ACTIVITY →
Reproduce word for word, from the entries below, the line with "integration: [--]", the line with "1. Click **Advanced", and every line between them, and nothing more.

◆ ◆ ◆ ◆

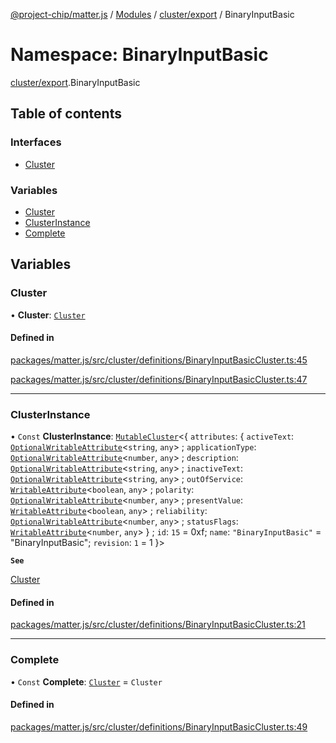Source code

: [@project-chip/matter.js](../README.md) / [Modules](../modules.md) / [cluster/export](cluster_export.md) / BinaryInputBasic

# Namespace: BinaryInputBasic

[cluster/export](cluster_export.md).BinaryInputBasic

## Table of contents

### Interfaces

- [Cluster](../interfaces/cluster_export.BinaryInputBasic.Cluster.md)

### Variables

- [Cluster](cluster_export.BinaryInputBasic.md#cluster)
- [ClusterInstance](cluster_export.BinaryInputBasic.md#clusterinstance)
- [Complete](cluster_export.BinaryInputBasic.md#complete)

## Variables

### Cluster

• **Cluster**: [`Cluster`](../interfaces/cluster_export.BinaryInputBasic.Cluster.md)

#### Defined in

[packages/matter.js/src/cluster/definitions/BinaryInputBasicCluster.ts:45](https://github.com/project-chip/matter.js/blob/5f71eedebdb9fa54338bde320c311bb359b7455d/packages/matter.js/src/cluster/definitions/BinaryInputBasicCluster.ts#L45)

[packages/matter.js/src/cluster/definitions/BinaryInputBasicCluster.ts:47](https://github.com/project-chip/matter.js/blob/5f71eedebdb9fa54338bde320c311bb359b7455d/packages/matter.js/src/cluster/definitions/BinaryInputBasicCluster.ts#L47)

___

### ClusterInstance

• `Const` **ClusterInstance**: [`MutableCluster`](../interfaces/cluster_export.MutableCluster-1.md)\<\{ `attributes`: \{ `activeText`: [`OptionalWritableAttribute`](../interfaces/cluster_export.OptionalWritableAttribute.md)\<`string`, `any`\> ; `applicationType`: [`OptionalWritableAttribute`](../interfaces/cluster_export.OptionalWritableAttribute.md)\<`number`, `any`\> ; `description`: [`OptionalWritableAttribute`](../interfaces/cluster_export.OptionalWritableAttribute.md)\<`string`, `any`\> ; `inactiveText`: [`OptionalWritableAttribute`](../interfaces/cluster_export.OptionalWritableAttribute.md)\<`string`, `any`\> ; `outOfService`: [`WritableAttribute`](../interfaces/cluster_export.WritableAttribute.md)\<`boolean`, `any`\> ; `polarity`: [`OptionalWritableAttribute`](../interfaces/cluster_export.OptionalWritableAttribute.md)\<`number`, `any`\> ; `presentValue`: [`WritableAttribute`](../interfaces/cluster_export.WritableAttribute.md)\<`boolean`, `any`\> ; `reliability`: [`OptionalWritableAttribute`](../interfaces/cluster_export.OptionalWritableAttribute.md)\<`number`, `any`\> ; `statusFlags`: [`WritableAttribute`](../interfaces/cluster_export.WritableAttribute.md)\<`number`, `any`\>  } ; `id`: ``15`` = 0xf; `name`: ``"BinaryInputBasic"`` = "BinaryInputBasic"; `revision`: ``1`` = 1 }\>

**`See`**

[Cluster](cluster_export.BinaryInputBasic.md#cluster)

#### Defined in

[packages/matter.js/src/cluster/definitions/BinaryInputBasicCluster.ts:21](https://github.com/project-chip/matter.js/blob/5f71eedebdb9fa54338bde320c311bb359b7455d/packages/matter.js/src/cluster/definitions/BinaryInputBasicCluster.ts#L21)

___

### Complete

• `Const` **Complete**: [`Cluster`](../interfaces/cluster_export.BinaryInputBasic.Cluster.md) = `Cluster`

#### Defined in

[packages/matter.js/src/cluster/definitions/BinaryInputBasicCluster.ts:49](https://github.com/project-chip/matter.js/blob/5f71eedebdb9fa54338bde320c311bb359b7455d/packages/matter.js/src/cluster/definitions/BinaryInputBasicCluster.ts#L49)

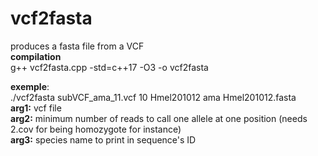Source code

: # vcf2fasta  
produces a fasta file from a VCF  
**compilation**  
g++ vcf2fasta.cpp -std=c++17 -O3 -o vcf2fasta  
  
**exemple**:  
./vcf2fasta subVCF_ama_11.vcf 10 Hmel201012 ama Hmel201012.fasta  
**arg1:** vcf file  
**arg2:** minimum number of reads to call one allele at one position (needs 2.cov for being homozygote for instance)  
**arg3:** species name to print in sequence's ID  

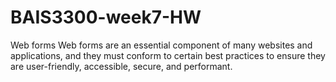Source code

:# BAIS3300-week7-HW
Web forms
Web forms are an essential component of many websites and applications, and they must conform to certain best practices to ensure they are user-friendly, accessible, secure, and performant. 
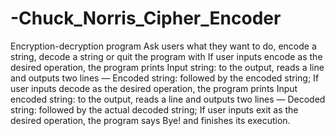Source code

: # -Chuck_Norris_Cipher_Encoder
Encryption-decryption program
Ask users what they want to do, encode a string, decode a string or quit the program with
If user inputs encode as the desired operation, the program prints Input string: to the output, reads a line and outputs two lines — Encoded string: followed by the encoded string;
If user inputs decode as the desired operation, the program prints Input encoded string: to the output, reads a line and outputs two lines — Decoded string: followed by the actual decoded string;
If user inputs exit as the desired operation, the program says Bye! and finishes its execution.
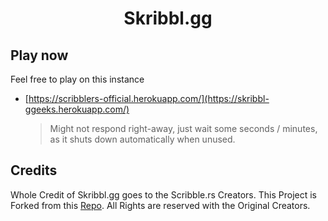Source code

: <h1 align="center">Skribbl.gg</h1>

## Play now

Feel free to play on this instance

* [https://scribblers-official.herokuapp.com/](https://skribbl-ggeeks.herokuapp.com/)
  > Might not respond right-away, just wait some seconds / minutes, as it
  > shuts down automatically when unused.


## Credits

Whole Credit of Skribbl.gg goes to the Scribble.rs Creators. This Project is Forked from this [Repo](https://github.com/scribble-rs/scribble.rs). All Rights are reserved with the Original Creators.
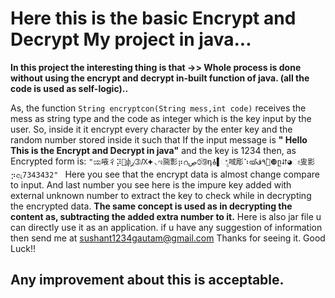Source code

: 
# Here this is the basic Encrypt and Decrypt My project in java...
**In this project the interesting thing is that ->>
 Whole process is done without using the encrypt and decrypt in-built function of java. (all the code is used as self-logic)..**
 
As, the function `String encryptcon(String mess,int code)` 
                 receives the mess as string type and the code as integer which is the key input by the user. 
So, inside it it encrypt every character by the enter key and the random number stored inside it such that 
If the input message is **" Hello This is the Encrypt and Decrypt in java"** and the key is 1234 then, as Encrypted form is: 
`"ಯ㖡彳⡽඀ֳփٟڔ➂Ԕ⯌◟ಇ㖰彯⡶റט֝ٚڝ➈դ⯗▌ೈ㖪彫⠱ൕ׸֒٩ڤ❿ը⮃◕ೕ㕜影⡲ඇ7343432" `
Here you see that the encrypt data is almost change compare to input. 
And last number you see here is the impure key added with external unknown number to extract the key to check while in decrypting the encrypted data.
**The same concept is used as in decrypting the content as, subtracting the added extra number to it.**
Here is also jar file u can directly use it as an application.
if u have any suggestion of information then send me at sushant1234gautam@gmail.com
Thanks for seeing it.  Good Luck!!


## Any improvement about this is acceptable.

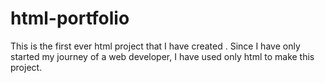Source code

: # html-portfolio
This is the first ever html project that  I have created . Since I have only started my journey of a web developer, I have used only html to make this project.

◆ ◆ ◆ ◆

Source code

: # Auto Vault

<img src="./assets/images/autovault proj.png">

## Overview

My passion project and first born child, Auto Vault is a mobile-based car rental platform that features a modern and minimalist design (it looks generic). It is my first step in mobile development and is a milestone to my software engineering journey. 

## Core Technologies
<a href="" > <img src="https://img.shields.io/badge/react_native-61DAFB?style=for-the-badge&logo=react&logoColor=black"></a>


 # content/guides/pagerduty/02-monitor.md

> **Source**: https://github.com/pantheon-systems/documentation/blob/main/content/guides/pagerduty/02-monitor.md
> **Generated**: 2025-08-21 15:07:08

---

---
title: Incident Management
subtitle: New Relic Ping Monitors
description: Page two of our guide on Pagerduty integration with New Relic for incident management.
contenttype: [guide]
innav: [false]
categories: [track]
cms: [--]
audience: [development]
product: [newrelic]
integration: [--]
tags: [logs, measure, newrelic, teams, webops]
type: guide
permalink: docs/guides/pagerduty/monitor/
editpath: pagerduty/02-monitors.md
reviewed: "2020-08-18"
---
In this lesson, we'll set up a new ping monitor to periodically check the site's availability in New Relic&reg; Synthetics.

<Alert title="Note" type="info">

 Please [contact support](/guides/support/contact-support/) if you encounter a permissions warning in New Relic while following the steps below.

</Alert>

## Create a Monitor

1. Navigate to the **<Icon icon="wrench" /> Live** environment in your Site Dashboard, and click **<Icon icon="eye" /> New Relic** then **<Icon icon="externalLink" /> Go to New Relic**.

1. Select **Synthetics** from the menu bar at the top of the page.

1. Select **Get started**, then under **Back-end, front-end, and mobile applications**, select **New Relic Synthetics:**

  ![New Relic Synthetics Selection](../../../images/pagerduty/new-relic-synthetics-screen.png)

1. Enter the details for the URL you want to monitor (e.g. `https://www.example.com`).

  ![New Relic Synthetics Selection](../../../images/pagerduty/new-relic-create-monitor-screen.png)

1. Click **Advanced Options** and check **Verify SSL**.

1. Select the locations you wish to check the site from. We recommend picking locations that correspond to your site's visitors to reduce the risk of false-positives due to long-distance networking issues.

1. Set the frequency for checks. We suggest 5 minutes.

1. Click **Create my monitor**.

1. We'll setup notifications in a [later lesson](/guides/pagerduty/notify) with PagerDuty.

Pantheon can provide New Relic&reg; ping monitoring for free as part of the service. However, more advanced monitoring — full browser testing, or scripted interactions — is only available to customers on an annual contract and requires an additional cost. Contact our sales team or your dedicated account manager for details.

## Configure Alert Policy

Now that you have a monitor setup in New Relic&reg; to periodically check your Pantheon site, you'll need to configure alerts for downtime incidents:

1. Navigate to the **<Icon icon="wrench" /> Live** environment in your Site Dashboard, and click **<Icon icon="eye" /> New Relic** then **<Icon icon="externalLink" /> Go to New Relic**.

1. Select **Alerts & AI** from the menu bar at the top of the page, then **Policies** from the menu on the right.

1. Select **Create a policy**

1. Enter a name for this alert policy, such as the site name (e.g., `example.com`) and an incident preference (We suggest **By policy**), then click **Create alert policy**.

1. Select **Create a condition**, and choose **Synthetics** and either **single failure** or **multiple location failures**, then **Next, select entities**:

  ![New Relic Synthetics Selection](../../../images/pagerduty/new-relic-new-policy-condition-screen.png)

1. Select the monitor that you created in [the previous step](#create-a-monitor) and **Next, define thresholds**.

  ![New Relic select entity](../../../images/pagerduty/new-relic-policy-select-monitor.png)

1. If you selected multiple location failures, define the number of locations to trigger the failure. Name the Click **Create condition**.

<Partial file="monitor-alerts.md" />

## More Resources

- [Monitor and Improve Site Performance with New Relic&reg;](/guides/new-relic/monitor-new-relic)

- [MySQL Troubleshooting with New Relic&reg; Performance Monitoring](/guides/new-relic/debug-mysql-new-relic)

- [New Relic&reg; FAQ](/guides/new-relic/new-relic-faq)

◆ ◆ ◆ ◆

EXERCISE ANSWER →
integration: [--]
tags: [logs, measure, newrelic, teams, webops]
type: guide
permalink: docs/guides/pagerduty/monitor/
editpath: pagerduty/02-monitors.md
reviewed: "2020-08-18"
---
In this lesson, we'll set up a new ping monitor to periodically check the site's availability in New Relic&reg; Synthetics.

<Alert title="Note" type="info">

 Please [contact support](/guides/support/contact-support/) if you encounter a permissions warning in New Relic while following the steps below.

</Alert>

## Create a Monitor

1. Navigate to the **<Icon icon="wrench" /> Live** environment in your Site Dashboard, and click **<Icon icon="eye" /> New Relic** then **<Icon icon="externalLink" /> Go to New Relic**.

1. Select **Synthetics** from the menu bar at the top of the page.

1. Select **Get started**, then under **Back-end, front-end, and mobile applications**, select **New Relic Synthetics:**

  ![New Relic Synthetics Selection](../../../images/pagerduty/new-relic-synthetics-screen.png)

1. Enter the details for the URL you want to monitor (e.g. `https://www.example.com`).

  ![New Relic Synthetics Selection](../../../images/pagerduty/new-relic-create-monitor-screen.png)

1. Click **Advanced Options** and check **Verify SSL**.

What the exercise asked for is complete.